▶ Exercise: Pictures stay out, but every line of the data is copied exactly.

▶ Source data:
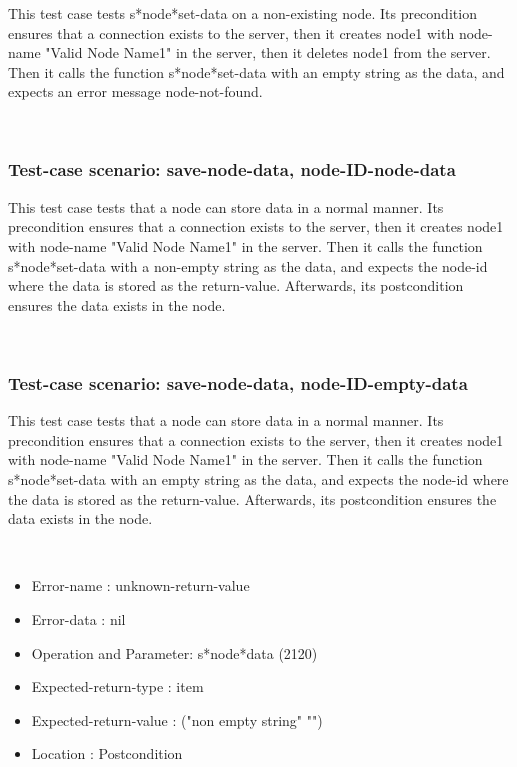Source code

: This test case tests s*node*set-data on a non-existing node.
Its precondition ensures that a connection exists to the server, then it creates node1 with node-name "Valid Node Name1" in the server, then it deletes node1 from the server.
Then it calls the function s*node*set-data  with an empty string as the data, and expects an error message node-not-found.





\
\subsubsection {Test-case scenario: save-node-data, node-ID-node-data}


This test case tests that a node can store data in a normal manner.
Its precondition ensures that a connection exists to the server, then it creates node1 with node-name "Valid Node Name1" in the server.
Then it calls the function s*node*set-data  with a non-empty string as the data, and expects the node-id where the data is stored as the return-value.
Afterwards, its postcondition ensures the data exists in the node.




\
\subsubsection {Test-case scenario: save-node-data, node-ID-empty-data}


This test case tests that a node can store data in a normal manner.
Its precondition ensures that a connection exists to the server, then it creates node1 with node-name "Valid Node Name1" in the server.
Then it calls the function s*node*set-data  with an empty string as the data, and expects the node-id where the data is stored as the return-value.
Afterwards, its postcondition ensures the data exists in the node.


\
\begin {itemize}
\item 	Error-name             : unknown-return-value
\item Error-data             : nil
\item Operation and Parameter: s*node*data (2120)
\item Expected-return-type   : item
\item Expected-return-value  : ("non empty string" "")
\item Location               : Postcondition



\end {itemize}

▶ Solution to the exercise:
Source code

: This test case tests s*node*set-data on a non-existing node.
Its precondition ensures that a connection exists to the server, then it creates node1 with node-name "Valid Node Name1" in the server, then it deletes node1 from the server.
Then it calls the function s*node*set-data  with an empty string as the data, and expects an error message node-not-found.





\
\subsubsection {Test-case scenario: save-node-data, node-ID-node-data}


This test case tests that a node can store data in a normal manner.
Its precondition ensures that a connection exists to the server, then it creates node1 with node-name "Valid Node Name1" in the server.
Then it calls the function s*node*set-data  with a non-empty string as the data, and expects the node-id where the data is stored as the return-value.
Afterwards, its postcondition ensures the data exists in the node.




\
\subsubsection {Test-case scenario: save-node-data, node-ID-empty-data}


This test case tests that a node can store data in a normal manner.
Its precondition ensures that a connection exists to the server, then it creates node1 with node-name "Valid Node Name1" in the server.
Then it calls the function s*node*set-data  with an empty string as the data, and expects the node-id where the data is stored as the return-value.
Afterwards, its postcondition ensures the data exists in the node.


\
\begin {itemize}
\item 	Error-name             : unknown-return-value
\item Error-data             : nil
\item Operation and Parameter: s*node*data (2120)
\item Expected-return-type   : item
\item Expected-return-value  : ("non empty string" "")
\item Location               : Postcondition



\end {itemize}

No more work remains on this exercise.